My name is Hugh. I live in the city of Swansea, South Wales, in the United Kingdom. My blog covers a wide range of subjects, the most popular of which are my blogging tips posts. If you have any questions about blogging or anything else, please contact me by clicking on the 'Contact Hugh' button on the menu bar. Click on the 'Meet Hugh' button on the menu bar of my blog to learn more about me and my blog.

190 thoughts

  1. Hi Hugh,
    As a blogger, I need Facebook groups to promote. I just get a new subscriber today I met in a Facebook group who liked my article.
    FB was hacked last week; I was thrown out of my account. I am grateful for the chance to promote in their groups. Off to read Phil’s post.

    1. Hi Janice, you’re lucky. I always found Facebook groups dormant, unfriendly, or full of people who just wanted you to promote them without them promoting you. There were also some groups that had far too many rules, so I never really got any traffic from Facebook groups. However, I do know of a few people, like you, who do get good amounts of traffic to their sites from the Facebook groups they belong to.

  2. Hi Hugh, I already featured this post back in May, but I will feature it again as I have another post being featured that has a similar theme.
    All the best
    Blogger’s Pit Stop

  3. Hello Hugh,

    Thank you for this post!

    I’ve also deleted my Facebook account about 2 years ago and I’m really happy that I made this decision. I have also written about this topic on my blog. I think ultimately, Facebook just really makes me sad. I recall one time, it was my birthday, and even if I consider myself an introvert, I like being greeted. But I really prefer for the interaction to be more personal (such as a phone call). Maybe I’m asking too much. When I logged on to my Facebook page a few days after my birthday, I saw a greeting plus some lengthy dedication from somebody close to me. All this time I wondering if they remembered my birthday. They did. They just decided to announce the greeting in Facebook even if I don’t use it as much.

    That experience made me really question the whole point of Facebook, at least for myself.


    1. Hi Sigrid,

      Thank you for your comments. I’m afraid that social media and technology have really spoilt the art of conversation, hasn’t it? People seem to much rather send a message via an app than pick up the phone, call somebody, and have a chat with them. When I think back of the time before computers and technology, people then had to make more of an effort to go out and meet people. I didn’t mind spending my time doing that, but I really started to resent the time social media was taking up in my life. I now only run three main social media accounts, all of which I only use for promoting my blog and book.

      Again, thank you for your comments on this post.

      Best wishes,

      1. Hello Hugh,

        I heard the other day that people now are more lonely than ever, despite the birth of social media which is supposed to make us all feel connected.

        On the flip side, I actually don’t mind Twitter and Pinterest. With Twitter, I have met the most amazing like-minded people (bloggers) and with Pinterest, it doesn’t take much of my time.

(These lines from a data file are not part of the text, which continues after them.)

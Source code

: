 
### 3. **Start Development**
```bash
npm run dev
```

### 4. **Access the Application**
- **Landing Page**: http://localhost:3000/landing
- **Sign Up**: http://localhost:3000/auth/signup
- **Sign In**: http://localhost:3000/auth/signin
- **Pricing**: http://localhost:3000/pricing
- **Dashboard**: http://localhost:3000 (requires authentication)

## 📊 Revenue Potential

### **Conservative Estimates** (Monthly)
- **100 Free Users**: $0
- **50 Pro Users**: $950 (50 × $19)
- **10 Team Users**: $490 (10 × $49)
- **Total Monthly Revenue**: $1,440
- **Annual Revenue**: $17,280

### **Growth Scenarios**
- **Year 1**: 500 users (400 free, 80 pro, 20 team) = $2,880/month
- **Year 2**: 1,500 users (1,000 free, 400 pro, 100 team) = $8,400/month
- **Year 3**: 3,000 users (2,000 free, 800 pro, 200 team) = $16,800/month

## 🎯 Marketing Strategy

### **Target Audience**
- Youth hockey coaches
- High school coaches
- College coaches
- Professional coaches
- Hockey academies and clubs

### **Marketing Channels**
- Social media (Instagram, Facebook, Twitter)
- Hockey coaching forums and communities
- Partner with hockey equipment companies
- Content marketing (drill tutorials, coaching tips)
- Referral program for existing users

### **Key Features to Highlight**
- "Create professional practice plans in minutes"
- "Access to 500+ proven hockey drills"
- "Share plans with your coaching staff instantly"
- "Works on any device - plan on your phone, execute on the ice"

        But I do recall the time without social media. Most of the conversations happen over too many cups of coffee!


    1. I’ve never heard of it, but thank you for the details. We have to be so careful about how many social media platforms we use, otherwise, we face the real prospect of spreading ourselves too thinly. I’m currently at my maximum of using three social media platforms and they already keep me very busy.

      1. Yeah iam agree your point sir.Number of social media site now days and you already busy there.But only once time experience this site and get new experience. I hope you like and not disappointed . Thank you so much .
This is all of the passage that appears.